Portugal entra em campo nesta terça-feira, às 14h (horário de Brasília), contra o Uzbequistão com a missão de reduzir o ruído que tomou os bastidores após o empate em 1 a 1 com a RD Congo na estreia da Copa do Mundo de 2026. Vista como uma das favoritas, a seleção vive momento de tensão: além do resultado abaixo do esperado, surgiram críticas públicas entre jogadores e reações calorosas de torcedores e familiares.

Nos treinos, Cristiano Ronaldo tem intensificado o trabalho para tentar voltar ao melhor nível, segundo relatos do entorno da seleção. O técnico Roberto Martínez reconheceu o incômodo externo, mas pediu foco interno: “o barulho faz parte do futebol”, disse em coletiva, ressaltando a importância de união nos momentos difíceis. A preparação foi também alvo de questionamentos desde a ida da delegação à praia em Palm Beach Gardens, antes da estreia.

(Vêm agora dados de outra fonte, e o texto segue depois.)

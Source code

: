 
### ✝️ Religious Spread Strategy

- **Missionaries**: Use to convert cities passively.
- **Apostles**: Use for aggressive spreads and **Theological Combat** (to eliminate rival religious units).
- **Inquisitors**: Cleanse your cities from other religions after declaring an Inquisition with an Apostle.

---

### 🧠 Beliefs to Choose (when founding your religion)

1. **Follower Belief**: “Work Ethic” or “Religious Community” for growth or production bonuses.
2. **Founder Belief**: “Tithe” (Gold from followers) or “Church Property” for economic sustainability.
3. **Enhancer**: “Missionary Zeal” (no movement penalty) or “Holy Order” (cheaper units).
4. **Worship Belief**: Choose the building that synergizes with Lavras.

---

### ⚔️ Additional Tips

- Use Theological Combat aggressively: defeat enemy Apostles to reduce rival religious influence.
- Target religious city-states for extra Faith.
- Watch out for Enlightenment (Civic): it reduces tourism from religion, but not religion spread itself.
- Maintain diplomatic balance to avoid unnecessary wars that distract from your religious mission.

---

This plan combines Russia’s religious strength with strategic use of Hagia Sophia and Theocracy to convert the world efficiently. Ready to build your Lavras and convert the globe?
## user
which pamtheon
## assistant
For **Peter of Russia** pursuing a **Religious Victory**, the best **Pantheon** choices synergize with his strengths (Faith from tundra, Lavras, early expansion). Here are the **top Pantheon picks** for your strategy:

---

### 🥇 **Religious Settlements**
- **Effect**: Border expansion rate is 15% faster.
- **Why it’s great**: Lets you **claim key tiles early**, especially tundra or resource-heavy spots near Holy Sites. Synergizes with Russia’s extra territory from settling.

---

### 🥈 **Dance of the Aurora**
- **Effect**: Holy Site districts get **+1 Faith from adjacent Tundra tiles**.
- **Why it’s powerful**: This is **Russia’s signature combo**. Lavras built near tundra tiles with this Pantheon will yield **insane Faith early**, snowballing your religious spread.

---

As trocas de farpas não ajudaram a conter a pressão. Declarações de João Neves sobre o tratamento a Cristiano Ronaldo e comentários de Francisco Conceição motivaram debates públicos, enquanto a reação de parte da torcida e até do círculo pessoal do capitão alimentou a troca de acusações. No campo, a obrigatoriedade é clara: uma vitória não apagará todas as dúvidas, mas reduzirá o desgaste e ganhará tempo para ajustes táticos.

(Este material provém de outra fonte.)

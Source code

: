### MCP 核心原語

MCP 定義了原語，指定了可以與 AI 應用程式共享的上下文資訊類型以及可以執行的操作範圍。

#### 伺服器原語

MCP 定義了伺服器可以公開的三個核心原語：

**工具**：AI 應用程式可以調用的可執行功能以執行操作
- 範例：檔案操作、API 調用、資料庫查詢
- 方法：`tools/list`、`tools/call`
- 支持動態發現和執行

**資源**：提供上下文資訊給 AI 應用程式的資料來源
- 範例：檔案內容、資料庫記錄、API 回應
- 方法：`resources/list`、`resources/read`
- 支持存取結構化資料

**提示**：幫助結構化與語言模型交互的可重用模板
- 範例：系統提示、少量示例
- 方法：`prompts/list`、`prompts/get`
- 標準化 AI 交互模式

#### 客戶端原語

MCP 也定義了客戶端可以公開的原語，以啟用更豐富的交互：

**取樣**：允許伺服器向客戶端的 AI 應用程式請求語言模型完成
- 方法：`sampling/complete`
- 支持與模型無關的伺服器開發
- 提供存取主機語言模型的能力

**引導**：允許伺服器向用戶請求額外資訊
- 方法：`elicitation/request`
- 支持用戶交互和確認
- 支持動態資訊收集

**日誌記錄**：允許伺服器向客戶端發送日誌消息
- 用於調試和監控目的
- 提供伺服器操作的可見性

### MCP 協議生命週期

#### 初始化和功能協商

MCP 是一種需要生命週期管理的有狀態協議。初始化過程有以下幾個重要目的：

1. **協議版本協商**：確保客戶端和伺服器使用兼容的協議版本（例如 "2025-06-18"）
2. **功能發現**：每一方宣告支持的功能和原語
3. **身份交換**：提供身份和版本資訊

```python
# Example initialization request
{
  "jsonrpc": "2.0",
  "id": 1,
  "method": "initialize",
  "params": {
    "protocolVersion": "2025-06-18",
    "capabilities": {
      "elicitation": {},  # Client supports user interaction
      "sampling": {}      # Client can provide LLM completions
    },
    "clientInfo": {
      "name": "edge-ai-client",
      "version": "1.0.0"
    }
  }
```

Além do impacto esportivo imediato, o resultado terá efeito político interno na seleção: confirmações ou correções de rota para Martínez, alívio para a imagem do elenco e espaço maior para que a equipe recupere confiança antes das decisões na fase de grupos. Portugal disputa sua nona Copa; o melhor desempenho foi o terceiro lugar em 1966, e a equipe busca ir além do corte nas quartas, como em 2022.